Wenn sowohl die Vermessung des Gebärmutterhalses als auch der Fibronektin-Test unauffällige Ergebnisse zeigten, könne man mit mehr als 99-prozentiger Wahrscheinlichkeit vorhersagen, dass die Frau in den folgenden 14 Tagen keine Frühgeburt bekommen werde. Diese Werte würden regelmäßig kontrolliert. Seien hingegen beide Werte auffällig, so bestehe ein Frühgeburtsrisiko für die gesamte weitere Schwangerschaft von 50 Prozent. Das hätten bisherige Studien ergeben.

Die Einbindung des Fibronektin-Tests ist das, was dieses Vorsorgeangebot für Schwangere im Vergleich zu bereits bestehenden Angeboten in anderen Bundesländern einzigartig macht. Geplant ist, dieses Programm wissenschaftlich auszuwerten und in das Netzwerk weitere Frauenärzte und Perinatalzentren in Hamburg aufzunehmen.
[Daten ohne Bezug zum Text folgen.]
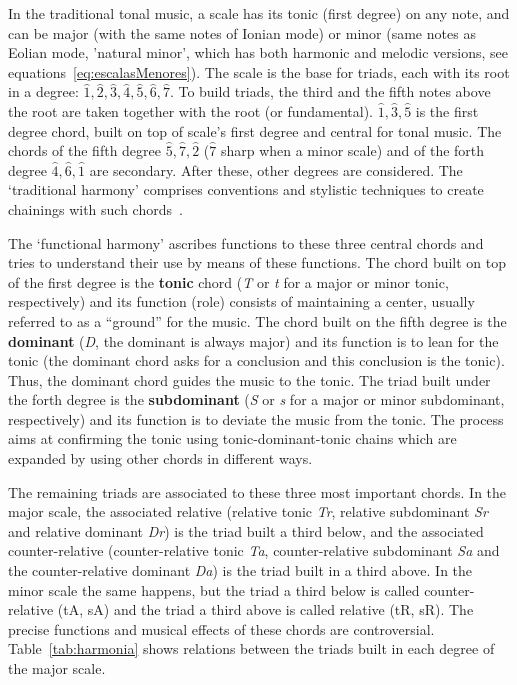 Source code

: In the traditional tonal music, a scale has its tonic (first
degree) on any note, and can be major (with the same notes of Ionian mode) or minor (same notes as Eolian mode, 'natural minor', which has both harmonic and melodic versions, see equations~\ref{eq:escalasMenores}). The
scale is the base for triads, each with its root in a degree: $\hat{1},\hat{2},\hat{3},\hat{4},\hat{5},\hat{6},\hat{7}$. 
To build triads, the third and the fifth notes above the root are taken together with the root (or fundamental).
$\hat{1},\hat{3},\hat{5}$ is the first degree chord,
 built on top of scale's first degree and central for tonal music. The chords of the fifth degree $\hat{5},\hat{7},\hat{2}$ ($\hat{7}$ sharp when a minor scale) and of the forth degree $\hat{4},\hat{6},\hat{1}$ are secondary. After these, other degrees are considered. The `traditional harmony' comprises conventions and stylistic techniques to create chainings with such chords~\cite{Harmonia}. 

The `functional harmony' ascribes functions to these three central chords and tries to understand their use by means of these functions. The chord built on top of the first degree is the \textbf{tonic} chord (\textit{T} or \textit{t} for a major or minor tonic, respectively) and its function (role) consists of maintaining a center, usually referred to as a ``ground'' for the music. The chord built on the fifth degree is the \textbf{dominant} (\textit{D}, the dominant is always major) and its function is to lean for the tonic
(the dominant chord asks for a conclusion and this conclusion is the tonic). Thus, the dominant chord guides the music to the tonic. The triad built under the forth degree is the \textbf{subdominant} (\textit{S} or \textit{s} for a major or minor
subdominant, respectively) and its function is to deviate the music from the tonic. The process aims at confirming the tonic using tonic-dominant-tonic chains which are expanded by using other chords in different ways.

The remaining triads are associated to these three most important chords. In the major scale, the associated relative (relative tonic \textit{Tr}, relative
subdominant \textit{Sr} and relative dominant \textit{Dr}) is the triad built a third below, and the associated counter-relative (counter-relative tonic \textit{Ta}, counter-relative subdominant \textit{Sa} and the counter-relative dominant \textit{Da}) is the triad built in a third above. In the minor scale the same happens, but the triad a third below is called counter-relative (tA, sA) and the triad a third above is called relative (tR,
sR). The precise functions and musical effects of these chords are
controversial. Table~\ref{tab:harmonia} shows relations between the triads built in each degree of the major scale.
Schwangere, die bei der DAK versichert sind und an dem Programm teilnehmen wollen, können einen der 70 Hamburger niedergelassenen Frauenärzte aufsuchen, die an dem Netzwerk beteiligt sind, und dort die zusätzlichen Vorsorgeuntersuchungen durchführen lassen. Die Teilnahme an dem Programm ist kostenlos und freiwillig. "Wir bieten den Schwangeren an, dem Vertrag beizutreten, und sie können auch jederzeit wieder austreten", sagte Dr. Wolfgang Cremer, Hamburger Landesvorsitzender des Berufsverbandes der Frauenärzte. Welcher Frauenarzt an dem Netzwerk beteiligt ist, kann in einem DAK-Servicecentrum oder unter der Telefonnummer 01801-325 325 erfragt werden.